Pinhole (0 parameters): No distortion

Fisheye (4 parameters): Also known as equidistant distortion model for pinhole cameras. Coefficients k1, k2, k3, k4 are 100% compatible with ethz-asl/kalibr/pinhole-equi and OpenCV::fisheye. See: ‘A Generic Camera Model and Calibration Method for Conventional, Wide-Angle, and Fish-Eye Lenses’ by Juho Kannala and Sami S. Brandt for further information. Please note, this approach (pinhole+undistort) has a limitation and works only field-of-view below 180° For the TUMVI dataset FOV is ~190°. EuRoC and ORB_SLAM3 use a different approach (direct project/unproject without pinhole) and support >180°, so their coefficient is incompatible with this model.

0-3: fisheye distortion coefficients \((k_1, k_2, k_3, k_4)\)

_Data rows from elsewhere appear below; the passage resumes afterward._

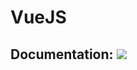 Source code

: # VueJS

## Documentation: [![](https://img.shields.io/badge/docs-stable-blue.svg)](https://antonioloureiro.github.io/VueJS.jl/index.html)
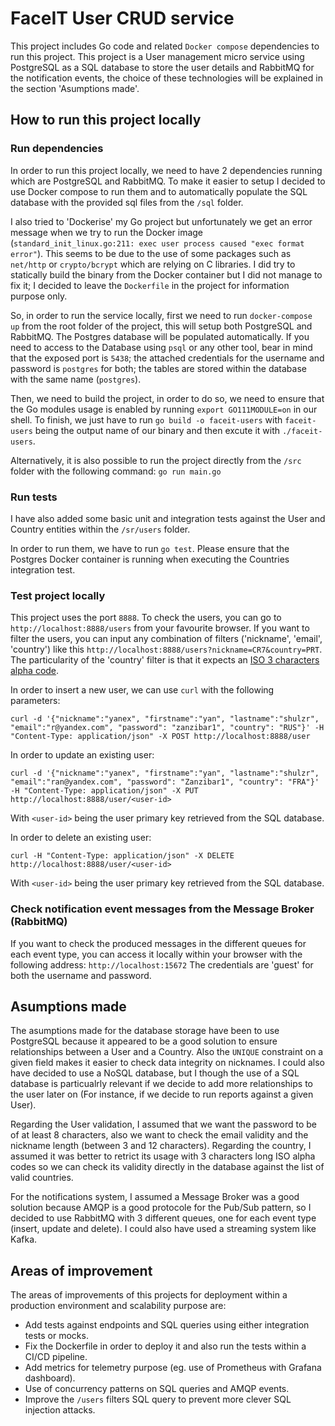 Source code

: # FaceIT User CRUD service

This project includes Go code and related `Docker compose` dependencies to run this project.
This project is a User management micro service using PostgreSQL as a SQL database to store the user details and RabbitMQ for the notification events, the choice of these technologies will be explained in the section 'Asumptions made'.


## How to run this project locally

### Run dependencies

In order to run this project locally, we need to have 2 dependencies running which are PostgreSQL and RabbitMQ.
To make it easier to setup I decided to use Docker compose to run them and to automatically populate the SQL database with the provided sql files from the `/sql` folder.

I also tried to 'Dockerise' my Go project but unfortunately we get an error message when we try to run the Docker image (`standard_init_linux.go:211: exec user process caused "exec format error"`). This seems to be due to the use of some packages such as `net/http` or `crypto/bcrypt` which are relying on C libraries.
I did try to statically build the binary from the Docker container but I did not manage to fix it; I decided to leave the `Dockerfile` in the project for information purpose only.

So, in order to run the service locally, first we need to run `docker-compose up` from the root folder of the project, this will setup both PostgreSQL and RabbitMQ. The Postgres database will be populated automatically. If you need to access to the Database using `psql` or any other tool, bear in mind that the exposed port is `5438`; the attached credentials for the username and password is `postgres` for both; the tables are stored within the database with the same name (`postgres`).

Then, we need to build the project, in order to do so, we need to ensure that the Go modules usage is enabled by running `export GO111MODULE=on` in our shell. To finish, we just have to run `go build -o faceit-users` with `faceit-users` being the output name of our binary and then excute it with `./faceit-users`.

Alternatively, it is also possible to run the project directly from the `/src` folder with the following command: `go run main.go`


### Run tests

I have also added some basic unit and integration tests against the User and Country entities within the `/sr/users` folder.

In order to run them, we have to run `go test`.
Please ensure that the Postgres Docker container is running when executing the Countries integration test.


### Test project locally

This project uses the port `8888`. To check the users, you can go to `http://localhost:8888/users` from your favourite browser. If you want to filter the users, you can input any combination of filters ('nickname', 'email', 'country') like this `http://localhost:8888/users?nickname=CR7&country=PRT`. The particularity of the 'country' filter is that it expects an [ISO 3 characters alpha code](https://www.nationsonline.org/oneworld/country_code_list.htm).

In order to insert a new user, we can use `curl` with the following parameters:

`curl -d '{"nickname":"yanex", "firstname":"yan", "lastname":"shulzr", "email":"r@yandex.com", "password": "zanzibar1", "country": "RUS"}' -H "Content-Type: application/json" -X POST http://localhost:8888/user`

In order to update an existing user:

`curl -d '{"nickname":"yanex", "firstname":"yan", "lastname":"shulzr", "email":"ran@yandex.com", "password": "Zanzibar1", "country": "FRA"}' -H "Content-Type: application/json" -X PUT http://localhost:8888/user/<user-id>`

With `<user-id>` being the user primary key retrieved from the SQL database.

In order to delete an existing user:

`curl -H "Content-Type: application/json" -X DELETE http://localhost:8888/user/<user-id>`

With `<user-id>` being the user primary key retrieved from the SQL database.


### Check notification event messages from the Message Broker (RabbitMQ)

If you want to check the produced messages in the different queues for each event type, you can access it locally within your browser with the following address: `http://localhost:15672`
The credentials are 'guest' for both the username and password.


## Asumptions made

The asumptions made for the database storage have been to use PostgreSQL because it appeared to be a good solution to ensure relationships between a User and a Country. Also the `UNIQUE` constraint on a given field makes it easier to check data integrity on nicknames.
I could also have decided to use a NoSQL database, but I though the use of a SQL database is particualrly relevant if we decide to add more relationships to the user later on (For instance, if we decide to run reports against a given User).

Regarding the User validation, I assumed that we want the password to be of at least 8 characters, also we want to check the email validity and the nickname length (between 3 and 12 characters). Regarding the country, I assumed it was better to retrict its usage with 3 characters long ISO alpha codes so we can check its validity directly in the database against the list of valid countries.

For the notifications system, I assumed a Message Broker was a good solution because AMQP is a good protocole for the Pub/Sub pattern, so I decided to use RabbitMQ with 3 different queues, one for each event type (insert, update and delete). I could also have used a streaming system like Kafka.


## Areas of improvement

The areas of improvements of this projects for deployment within a production environment and scalability purpose are:

* Add tests against endpoints and SQL queries using either integration tests or mocks.
* Fix the Dockerfile in order to deploy it and also run the tests within a CI/CD pipeline.
* Add metrics for telemetry purpose (eg. use of Prometheus with Grafana dashboard).
* Use of concurrency patterns on SQL queries and AMQP events.
* Improve the `/users` filters SQL query to prevent more clever SQL injection attacks.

Each 3D point \((x, y, z)\) is projected in the following way: \((u, v) = (c_x, c_y) + diag(f_x, f_y) \cdot (distortedR(r) \cdot (x_n, y_n) / r)\)

where:

\(distortedR(r) = \arctan(r) \cdot (1 + k_1 \cdot \arctan^2(r) + k_2 \cdot \arctan^4(r) + k_3 \cdot \arctan^6(r) + k_4 \cdot \arctan^8(r))\) \(x_n = x/z\) \(y_n = y/z\) \(r = \sqrt{x_n^2 + y_n^2}\)

Brown (5 parameters):

0-2: radial distortion coefficients \((k_1, k_2, k_3)\)
3-4: tangential distortion coefficients \((p_1, p_2)\)

Each 3D point \((x, y, z)\) is projected in the following way: \((u, v) = (c_x, c_y) + diag(f_x, f_y) \cdot (radial \cdot (x_n, y_n) + tangential)\)

where:

\(radial = (1 + k_1 \cdot r^2 + k_2 \cdot r^4 + k_3 \cdot r^6)\) \(tangential.x = 2 \cdot p_1 \cdot x_n \cdot y_n + p_2 \cdot (r^2 + 2 \cdot x_n^2)\) \(tangential.y = p_1 \cdot (r^2 + 2 \cdot y_n^2) + 2 \cdot p_2 \cdot x_n \cdot y_n\) \(x_n = x/z\) \(y_n = y/z\) \(r = \sqrt{x_n^2 + y_n^2}\)

Polynomial (8 parameters): Coefficients are compatible with first 8 coefficients of OpenCV distortion model.

0-1: radial distortion coefficients \((k_1, k_2)\)
2-3: tangential distortion coefficients \((p_1, p_2)\)
4-7: radial distortion coefficients \((k_3, k_4, k_5, k_6)\)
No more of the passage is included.